Commercial banks receive a lot of applications for credit cards. Many of them get rejected for many reasons, like high loan balances, low income levels, or too many inquiries on an individual's credit report, for example. Manually analyzing these applications is mundane, error-prone, and time-consuming (and time is money!). Luckily, this task can be automated with the power of machine learning and pretty much every commercial bank does so nowadays. In this project, I have tried to model an automatic credit card approval predictor using machine learning techniques, just like the real banks do!
The dataset used in this project is the Credit Card Approval dataset from the UCI Machine Learning Repository.

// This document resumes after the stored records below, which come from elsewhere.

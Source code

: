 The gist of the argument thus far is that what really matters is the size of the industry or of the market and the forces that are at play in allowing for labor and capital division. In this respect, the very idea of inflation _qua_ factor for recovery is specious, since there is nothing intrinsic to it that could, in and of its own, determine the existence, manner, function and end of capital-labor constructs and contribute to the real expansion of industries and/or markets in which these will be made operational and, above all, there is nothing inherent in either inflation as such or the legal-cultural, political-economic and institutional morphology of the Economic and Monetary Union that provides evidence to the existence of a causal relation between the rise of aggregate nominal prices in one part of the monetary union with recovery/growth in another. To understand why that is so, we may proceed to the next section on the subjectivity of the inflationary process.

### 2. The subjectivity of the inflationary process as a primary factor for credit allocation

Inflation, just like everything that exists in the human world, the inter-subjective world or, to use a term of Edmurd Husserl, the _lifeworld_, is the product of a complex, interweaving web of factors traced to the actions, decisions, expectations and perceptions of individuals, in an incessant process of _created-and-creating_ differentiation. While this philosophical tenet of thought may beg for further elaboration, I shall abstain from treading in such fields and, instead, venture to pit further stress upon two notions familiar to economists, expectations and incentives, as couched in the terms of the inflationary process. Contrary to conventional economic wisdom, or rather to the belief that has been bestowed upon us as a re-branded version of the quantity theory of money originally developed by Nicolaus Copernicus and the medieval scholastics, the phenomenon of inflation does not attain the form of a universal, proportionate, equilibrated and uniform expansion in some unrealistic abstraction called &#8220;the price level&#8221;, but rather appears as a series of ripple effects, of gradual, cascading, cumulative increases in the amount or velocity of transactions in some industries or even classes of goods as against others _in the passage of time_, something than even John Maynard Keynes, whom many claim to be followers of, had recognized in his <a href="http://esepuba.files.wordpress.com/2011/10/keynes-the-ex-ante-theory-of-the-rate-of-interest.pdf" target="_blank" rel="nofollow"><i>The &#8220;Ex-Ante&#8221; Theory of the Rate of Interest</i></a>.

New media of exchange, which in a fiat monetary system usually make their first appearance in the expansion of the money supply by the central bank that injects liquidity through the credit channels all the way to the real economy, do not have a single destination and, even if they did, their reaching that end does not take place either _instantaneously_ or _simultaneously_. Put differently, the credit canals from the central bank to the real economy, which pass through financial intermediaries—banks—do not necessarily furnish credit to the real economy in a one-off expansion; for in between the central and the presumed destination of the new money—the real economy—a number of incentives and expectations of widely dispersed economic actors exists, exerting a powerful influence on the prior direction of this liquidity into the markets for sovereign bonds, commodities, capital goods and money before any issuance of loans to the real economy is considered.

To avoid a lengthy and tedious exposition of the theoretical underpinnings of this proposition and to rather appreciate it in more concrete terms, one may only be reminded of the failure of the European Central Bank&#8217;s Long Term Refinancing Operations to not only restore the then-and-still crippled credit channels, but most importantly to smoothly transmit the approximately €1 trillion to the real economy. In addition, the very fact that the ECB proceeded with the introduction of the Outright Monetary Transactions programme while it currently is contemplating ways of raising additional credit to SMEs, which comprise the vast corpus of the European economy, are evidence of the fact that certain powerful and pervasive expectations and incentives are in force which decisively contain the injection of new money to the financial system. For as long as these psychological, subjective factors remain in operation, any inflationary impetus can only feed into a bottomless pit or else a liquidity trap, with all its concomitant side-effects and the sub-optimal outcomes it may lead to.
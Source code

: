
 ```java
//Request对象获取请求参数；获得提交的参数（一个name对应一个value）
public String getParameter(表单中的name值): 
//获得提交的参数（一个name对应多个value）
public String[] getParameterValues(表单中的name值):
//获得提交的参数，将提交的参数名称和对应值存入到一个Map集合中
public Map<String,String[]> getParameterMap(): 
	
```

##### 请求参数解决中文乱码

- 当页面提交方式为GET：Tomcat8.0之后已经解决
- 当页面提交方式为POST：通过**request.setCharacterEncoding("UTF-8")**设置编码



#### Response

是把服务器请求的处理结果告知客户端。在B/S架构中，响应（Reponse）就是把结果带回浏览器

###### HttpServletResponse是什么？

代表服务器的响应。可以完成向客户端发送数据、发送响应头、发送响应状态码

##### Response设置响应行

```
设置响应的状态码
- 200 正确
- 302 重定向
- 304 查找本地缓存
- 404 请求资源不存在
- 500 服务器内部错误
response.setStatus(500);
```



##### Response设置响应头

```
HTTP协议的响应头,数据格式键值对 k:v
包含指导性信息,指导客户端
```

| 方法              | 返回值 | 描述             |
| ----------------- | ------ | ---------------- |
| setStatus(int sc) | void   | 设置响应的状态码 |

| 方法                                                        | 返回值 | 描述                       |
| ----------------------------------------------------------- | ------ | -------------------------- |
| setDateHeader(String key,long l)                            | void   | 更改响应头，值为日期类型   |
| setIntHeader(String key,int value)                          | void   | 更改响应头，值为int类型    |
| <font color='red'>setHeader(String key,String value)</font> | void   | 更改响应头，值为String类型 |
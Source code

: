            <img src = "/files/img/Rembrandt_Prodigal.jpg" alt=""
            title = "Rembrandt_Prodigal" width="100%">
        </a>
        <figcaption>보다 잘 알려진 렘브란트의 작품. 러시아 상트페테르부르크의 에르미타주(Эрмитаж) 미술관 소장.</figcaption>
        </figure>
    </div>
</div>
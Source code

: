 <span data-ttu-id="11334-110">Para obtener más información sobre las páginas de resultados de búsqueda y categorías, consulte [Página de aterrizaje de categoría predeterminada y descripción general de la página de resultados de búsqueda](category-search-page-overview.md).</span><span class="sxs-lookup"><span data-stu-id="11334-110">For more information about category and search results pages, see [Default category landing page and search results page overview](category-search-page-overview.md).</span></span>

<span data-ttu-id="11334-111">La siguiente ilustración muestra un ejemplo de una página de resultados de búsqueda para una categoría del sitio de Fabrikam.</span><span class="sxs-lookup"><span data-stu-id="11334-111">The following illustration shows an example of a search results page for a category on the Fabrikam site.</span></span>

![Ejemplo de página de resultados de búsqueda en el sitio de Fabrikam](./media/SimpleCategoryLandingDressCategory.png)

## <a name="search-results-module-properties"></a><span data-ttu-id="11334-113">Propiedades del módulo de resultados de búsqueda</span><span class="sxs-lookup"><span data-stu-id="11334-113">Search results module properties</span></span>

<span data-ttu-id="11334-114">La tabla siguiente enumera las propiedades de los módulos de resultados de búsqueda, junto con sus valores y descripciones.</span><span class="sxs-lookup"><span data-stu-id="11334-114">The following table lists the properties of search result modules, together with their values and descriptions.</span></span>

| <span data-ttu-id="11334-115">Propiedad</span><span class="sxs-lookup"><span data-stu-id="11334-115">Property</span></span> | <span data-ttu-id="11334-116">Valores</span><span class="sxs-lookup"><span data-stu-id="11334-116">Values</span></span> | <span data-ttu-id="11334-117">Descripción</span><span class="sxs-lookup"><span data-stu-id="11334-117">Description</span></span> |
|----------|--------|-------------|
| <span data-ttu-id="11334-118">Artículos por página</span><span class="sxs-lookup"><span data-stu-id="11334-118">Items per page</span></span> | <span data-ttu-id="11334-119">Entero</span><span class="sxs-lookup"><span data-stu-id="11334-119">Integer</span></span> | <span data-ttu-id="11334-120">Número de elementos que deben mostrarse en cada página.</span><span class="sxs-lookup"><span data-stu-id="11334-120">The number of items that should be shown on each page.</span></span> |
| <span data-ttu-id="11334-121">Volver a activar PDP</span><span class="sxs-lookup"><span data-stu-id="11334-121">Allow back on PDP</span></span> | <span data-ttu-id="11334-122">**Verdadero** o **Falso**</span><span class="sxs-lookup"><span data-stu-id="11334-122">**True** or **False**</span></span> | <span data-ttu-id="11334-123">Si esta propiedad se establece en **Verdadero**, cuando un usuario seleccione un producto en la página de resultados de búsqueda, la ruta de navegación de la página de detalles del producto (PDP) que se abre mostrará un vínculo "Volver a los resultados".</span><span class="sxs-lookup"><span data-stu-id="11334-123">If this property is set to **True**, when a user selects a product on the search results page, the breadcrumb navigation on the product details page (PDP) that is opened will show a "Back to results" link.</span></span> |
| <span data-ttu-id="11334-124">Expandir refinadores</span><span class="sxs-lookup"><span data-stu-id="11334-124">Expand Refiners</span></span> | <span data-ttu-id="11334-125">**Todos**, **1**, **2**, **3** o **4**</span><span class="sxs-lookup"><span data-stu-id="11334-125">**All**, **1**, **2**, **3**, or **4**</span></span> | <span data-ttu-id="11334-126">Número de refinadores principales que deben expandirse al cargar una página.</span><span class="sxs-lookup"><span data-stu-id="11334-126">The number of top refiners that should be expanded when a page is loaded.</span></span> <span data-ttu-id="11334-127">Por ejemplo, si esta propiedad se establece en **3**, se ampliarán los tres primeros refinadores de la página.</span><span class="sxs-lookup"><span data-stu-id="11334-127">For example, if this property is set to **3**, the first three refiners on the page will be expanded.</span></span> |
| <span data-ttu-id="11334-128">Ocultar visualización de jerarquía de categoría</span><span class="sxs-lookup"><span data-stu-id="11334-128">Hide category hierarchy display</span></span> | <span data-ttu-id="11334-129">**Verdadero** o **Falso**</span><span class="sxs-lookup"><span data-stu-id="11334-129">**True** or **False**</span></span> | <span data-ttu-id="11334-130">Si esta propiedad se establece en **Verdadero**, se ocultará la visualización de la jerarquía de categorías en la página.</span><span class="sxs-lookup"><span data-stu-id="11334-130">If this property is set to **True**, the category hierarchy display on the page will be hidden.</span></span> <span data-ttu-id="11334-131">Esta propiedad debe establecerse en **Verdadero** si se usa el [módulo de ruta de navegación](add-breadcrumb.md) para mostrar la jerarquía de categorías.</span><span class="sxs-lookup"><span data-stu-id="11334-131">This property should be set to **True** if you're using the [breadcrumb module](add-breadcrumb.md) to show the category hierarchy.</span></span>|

The features of this dataset have been anonymized to protect the privacy, but this blog gives us a pretty good overview of the probable features. The probable features in a typical credit card application are Gender, Age, Debt, Married, BankCustomer, EducationLevel, Ethnicity, YearsEmployed, PriorDefault, Employed, CreditScore, DriversLicense, Citizen, ZipCode, Income and finally the ApprovalStatus. This gives us a pretty good starting point, and we can map these features with respect to the columns in the output. The dataset therefore, has a mixture of numerical and non-numerical features which will require some preprocessing.
Our dataset contains both numeric and non-numeric data (specifically data that are of float64, int64 and object types). The dataset also contains values from several ranges. Some features have a value range of 0 - 28, some have a range of 2 - 67, and some have a range of 1017 - 100000. Finally, the dataset has missing values, which are labeled with '?', which can be seen in the last cell.
For numeric columns, we impute the missing values with a strategy called mean imputation. For non-numeric columns the mean imputation strategy would not work. This needs a different treatment. We are going to impute these missing values with the most frequent values as present in the respective columns. This is good practice when it comes to imputing missing values for categorical data in general.
Finally, we need to convert categorical and non-categorical features because many machine learning models (like XGBoost) (and especially the ones developed using scikit-learn) require the data to be in a strictly numeric format. We will do this by using a technique called label encoding.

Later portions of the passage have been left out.